A magistrate court in Nigeria this week recommended prosecution of a man accused of sexually assaulting a minor in a bustling Lagos open marketplace—and gender rights activists there say the move was the direct result of awareness training conducted with market vendors about their right to violence-free workplaces. Nasiru Umaru, 44, is now in KiriKiri correctional center. The girl was helping her mother make extra money by selling goods, as do many children forced to work in hazardous environments to ensure their families make enough to meet basic needs.

Bringing a case like this is rare in the market, says Onyeisi Chiemeke, an attorney with International Lawyers Assisting Workers network (ILAW), which is aiding with the prosecution. Chiemeke says a newly formed gender-based violence task force in the market brought attention to the alleged rape, and the case now goes to trial in Nigeria’s high court. ILAW, a project established in 2018 by the Solidarity Center, is the largest global network of workers’ rights lawyers and advocates.

Building Synergies to Fight Violence and Harassment

Amina Awal, Hausa language GBVH educator trainer, reaches out to workers in the Mile 12 Lagos market truck park. Credit: Solidarity Center / Nkechi Odinukwe

Following the 2019 adoption of Convention 190 at the International Labor Organization (ILO), union leaders at the Nigeria Labor Congress (NLC), together with the Solidarity Center, began training workers, seeking to put into practice C190’s extensive provisions on preventing and ending gender-based violence and harassment (GBVH) in the world of work.

“I think we are making a lot of progress, a lot of awareness,” says Rita Goyit, head of the NLC’s Department of Women and Youth and secretary of the NLC National Women Commission.

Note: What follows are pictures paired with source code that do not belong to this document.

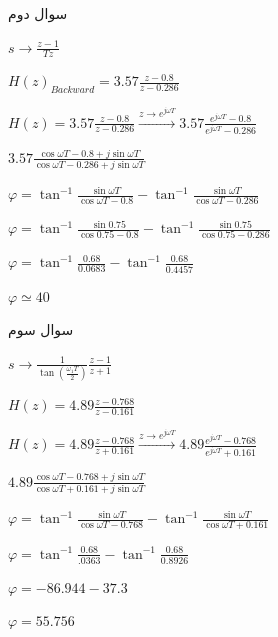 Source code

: \documentclass[12pt]{article}
\begin{document}
\begin{problem}{سوال دوم}
    	
    	$s\to \frac{z-1}{Tz}$
    	
    	$H{{(z)}_{Backward}}=3.57\frac{z-0.8}{z-0.286}$
    	
    	$
    		 H(z)=3.57\frac{z-0.8}{z-0.286}\xrightarrow{z\to {{e}^{j\omega T}}}3.57\frac{{{e}^{j\omega T}}-0.8}{{{e}^{j\omega T}}-0.286}
    	$	 
    	
    	$	  
    		3.57\frac{\cos \omega T-0.8+j\sin \omega T}{\cos \omega T-0.286+j\sin \omega T}
    	$
    	
    	 
    	$	 \varphi ={{\tan }^{-1}}\frac{\sin \omega T}{\cos \omega T-0.8}-{{\tan }^{-1}}\frac{\sin \omega T}{\cos \omega T-0.286} 
    	$
    	
    	$
    		 \varphi ={{\tan }^{-1}}\frac{\sin 0.75}{\cos 0.75-0.8}-{{\tan }^{-1}}\frac{\sin 0.75}{\cos 0.75-0.286}	 
    	$
    	
    	$ 
    		 \varphi ={{\tan }^{-1}}\frac{0.68}{0.0683}-{{\tan }^{-1}}\frac{0.68}{0.4457} 
    	$
    	
    	$ 
    		 \varphi \simeq 40
    	$

    \end{problem}
    
    \begin{problem}{سوال سوم}
    	\raggedleft
    	
    	$s\to \frac{1}{\tan (\frac{{{\omega }_{1}}T}{2})}\frac{z-1}{z+1}$
    	
    	
    	$H(z)=4.89\frac{z-0.768}{z-0.161}$
    	
    	$
    		H(z)=4.89\frac{z-0.768}{z+0.161}\xrightarrow{z\to {{e}^{j\omega T}}}4.89\frac{{{e}^{j\omega T}}-0.768}{{{e}^{j\omega T}}+0.161} 
    	$
    	
    	$ 
    		4.89\frac{\cos \omega T-0.768+j\sin \omega T}{\cos \omega T+0.161+j\sin \omega T}
    	$
    	
    	$ 
    		\varphi ={{\tan }^{-1}}\frac{\sin \omega T}{\cos \omega T-0.768}-{{\tan }^{-1}}\frac{\sin \omega T}{\cos \omega T+0.161}
    	$
    	
    	$ 
    		\varphi ={{\tan }^{-1}}\frac{0.68}{.0363}-{{\tan }^{-1}}\frac{0.68}{0.8926}
    	$
    	
    	$ 
    		\varphi =-86.944-37.3
    	$
    	
    	$ 
    		\varphi =55.756 
    	$
    	
    \end{problem}
    
\end{document}
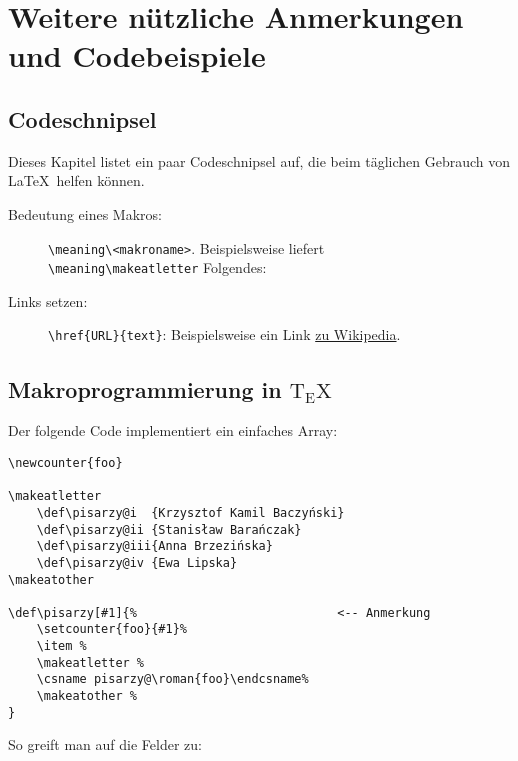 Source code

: 	\chapter{Weitere nützliche Anmerkungen und Codebeispiele}
		\section{Codeschnipsel}
			Dieses Kapitel listet ein paar Codeschnipsel auf, die beim täglichen Gebrauch von \LaTeX\ helfen können.
			\begin{description}
				\item[Bedeutung eines Makros:]
					\verb|\meaning\<makroname>|. Beispielsweise liefert\\\verb|\meaning\makeatletter| Folgendes: \texttt{\meaning\makeatletter}
				\item[Links setzen:]
					\verb|\href{URL}{text}|: Beispielsweise ein Link \href{https://de.wikipedia.org/wiki/LaTeX}{zu Wikipedia}.
			\end{description}
			
		\section{Makroprogrammierung in ${\mathrm{T\!_{\displaystyle E}\!X}}$}
			Der folgende Code implementiert ein einfaches Array:
			\begin{verbatim}
\newcounter{foo}

\makeatletter
    \def\pisarzy@i 	{Krzysztof Kamil Baczyński}
    \def\pisarzy@ii	{Stanisław Barańczak}
    \def\pisarzy@iii{Anna Brzezińska}
    \def\pisarzy@iv {Ewa Lipska}
\makeatother

\def\pisarzy[#1]{%                            <-- Anmerkung
    \setcounter{foo}{#1}%
    \item %
    \makeatletter %
    \csname pisarzy@\roman{foo}\endcsname%
    \makeatother %
}
			\end{verbatim}
			
			\makeatletter
				\def\pisarzy@i 	{Krzysztof Kamil Baczyński}
				\def\pisarzy@ii	{Stanisław Barańczak}
				\def\pisarzy@iii{Anna Brzezińska}
				\def\pisarzy@iv {Ewa Lipska}
			\makeatother
			
			\def\pisarzy[#1]{%
				\setcounter{foo}{#1}%
				\item %
				\makeatletter %
				\csname pisarzy@\roman{foo}\endcsname%
				\makeatother %
			}
			
			\newpage
			So greift man auf die Felder zu: 
			
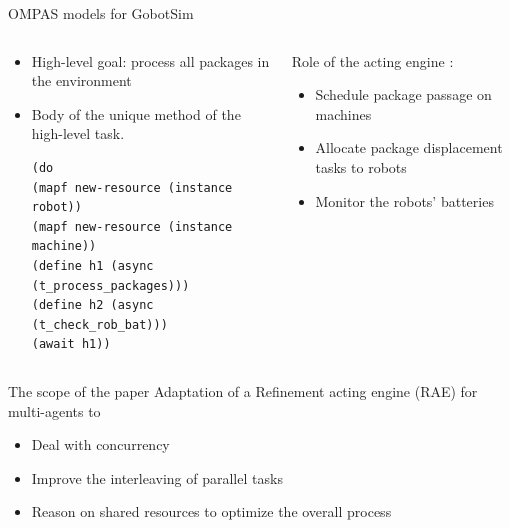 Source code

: \begin{frame}[fragile]{OMPAS models for GobotSim}
\begin{columns}
    \begin{column}{0.5\textwidth}
        \begin{itemize}
            \item High-level goal: process all packages in the environment
            \item Body of the unique method of the high-level task.
            \setlength{\leftmargini}{0pt}

            \tiny
        \begin{lstlisting}
(do
(mapf new-resource (instance robot))
(mapf new-resource (instance machine))
(define h1 (async (t_process_packages)))
(define h2 (async (t_check_rob_bat)))
(await h1))
        \end{lstlisting}    
        \end{itemize}


        
    \end{column}
    \begin{column}{0.5\textwidth}
Role of the acting engine : 
\begin{itemize}
\item Schedule package passage on machines
\item Allocate package displacement tasks to robots
\item Monitor the robots' batteries 
\end{itemize} 
\end{column}
\end{columns}

\end{frame}


\begin{frame}{The scope of the paper}
    Adaptation of a Refinement acting engine (RAE) for multi-agents to
    \begin{itemize}
        \item Deal with concurrency
        \item Improve the interleaving of parallel tasks
        \item Reason on shared resources to optimize the overall process
    \end{itemize}
\end{frame}

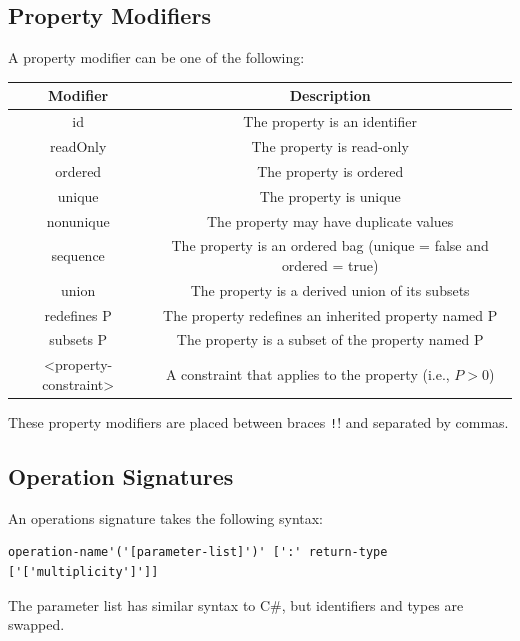 \documentclass{article}
\begin{document}
\subsection{Property Modifiers}
A property modifier can be one of the following:
\begin{table}[H]
    \centering
    \begin{tabular}{c c}
        \toprule
        \textbf{Modifier}     & \textbf{Description}                                               \\
        \midrule
        id                    & The property is an identifier                                      \\
        readOnly              & The property is read-only                                          \\
        ordered               & The property is ordered                                            \\
        unique                & The property is unique                                             \\
        nonunique             & The property may have duplicate values                             \\
        sequence              & The property is an ordered bag (unique = false and ordered = true) \\
        union                 & The property is a derived union of its subsets                     \\
        redefines P           & The property redefines an inherited property named P               \\
        subsets P             & The property is a subset of the property named P                   \\
        <property-constraint> & A constraint that applies to the property (i.e., \(P>0\))          \\
        \bottomrule
    \end{tabular}
\end{table}
These property modifiers are placed between braces \texttt!{}! and separated by commas.
\subsection{Operation Signatures}
An operations signature takes the following syntax:
\begin{verbatim}
operation-name'('[parameter-list]')' [':' return-type ['['multiplicity']']]
\end{verbatim}
The parameter list has similar syntax to C\#, but identifiers and types
are swapped.
\end{document}
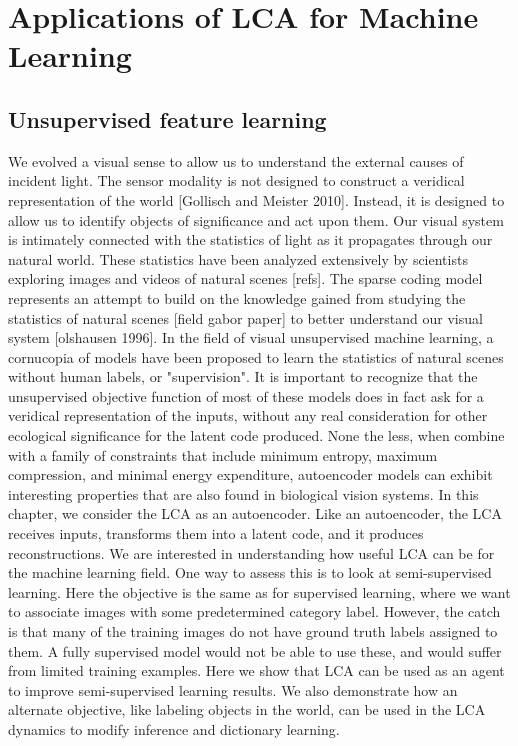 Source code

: \chapter{Applications of LCA for Machine Learning}

\section{Unsupervised feature learning}
We evolved a visual sense to allow us to understand the external causes of incident light. The sensor modality is not designed to construct a veridical representation of the world [Gollisch and Meister 2010]. Instead, it is designed to allow us to identify objects of significance and act upon them. Our visual system is intimately connected with the statistics of light as it propagates through our natural world. These statistics have been analyzed extensively by scientists exploring images and videos of natural scenes [refs]. The sparse coding model represents an attempt to build on the knowledge gained from studying the statistics of natural scenes [field gabor paper] to better understand our visual system [olshausen 1996]. In the field of visual unsupervised machine learning, a cornucopia of models have been proposed to learn the statistics of natural scenes without human labels, or "supervision". It is important to recognize that the unsupervised objective function of most of these models does in fact ask for a veridical representation of the inputs, without any real consideration for other ecological significance for the latent code produced. None the less, when combine with a family of constraints that include minimum entropy, maximum compression, and minimal energy expenditure, autoencoder models can exhibit interesting properties that are also found in biological vision systems. In this chapter, we consider the LCA as an autoencoder. Like an autoencoder, the LCA receives inputs, transforms them into a latent code, and it produces reconstructions. We are interested in understanding how useful LCA can be for the machine learning field. One way to assess this is to look at semi-supervised learning. Here the objective is the same as for supervised learning, where we want to associate images with some predetermined category label. However, the catch is that many of the training images do not have ground truth labels assigned to them. A fully supervised model would not be able to use these, and would suffer from limited training examples. Here we show that LCA can be used as an agent to improve semi-supervised learning results. We also demonstrate how an alternate objective, like labeling objects in the world, can be used in the LCA dynamics to modify inference and dictionary learning.

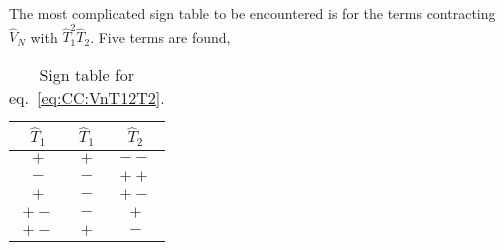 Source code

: The most complicated sign table to be encountered is for the terms contracting $\hat{V}_N$ with $\hat{T}_1^2 \hat{T}_2$. Five terms are found,
\begin{table}
\caption{Sign table for eq.~\eqref{eq:CC:VnT12T2}.}
\label{tab:CC:SignVnT12T2}
\begin{center}
\begin{tabular}{c|c|c}
$\hat{T}_1$ & $\hat{T}_1$ & $\hat{T}_2$ \\
\hline 
$+$  & $+$  & $--$ \\
$-$  & $-$  & $++$ \\
$+$  & $-$  & $+-$ \\
$+-$ & $-$  & $+$  \\
$+-$ & $+$  & $-$
\end{tabular}
\end{center}
\end{table}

Mile 12 market vendors who took part in the training quickly formed a GBVH task force that worked with the NLC to develop a market code of conduct covering gender-based violence and harassment. The vendors also posted suggestion boxes for reporting GBVH, and the NLC’s Lagos State union chapter leader monitors the submissions and alerts the NLC when necessary.

Vendors also are creating posters to spread awareness and talking with other sellers at the vast, sprawling market, where thousands of people visit each day to buy vegetables, legumes and other food items.

NLC and market leaders at the Mile 12 market in Lagos partnered to raise awareness about gender-based violence and harassment at work. Courtesy: NLC

Key to the success of the trainings, says Goyit, is that they were held in local languages. “That was one of the strategies that really worked—it was a language they understood. People talked one-on-one in the local language.” Vendors from across Nigeria travel to Mile 12, the largest in Lagos, to sell their wares.

The NLC also is joining with unions and allied organizations in urging the government ratify C190. Ratifying an ILO convention signifies a country’s intention to be bound by its terms. Union activists worldwide are campaigning for its ratification, and nine countries have done so.

As the accused man awaits a court hearing, Chiemeke says the synergy between market vendors and lawyers is helping make concrete the rights that Convention 190 provides to violence-free environments.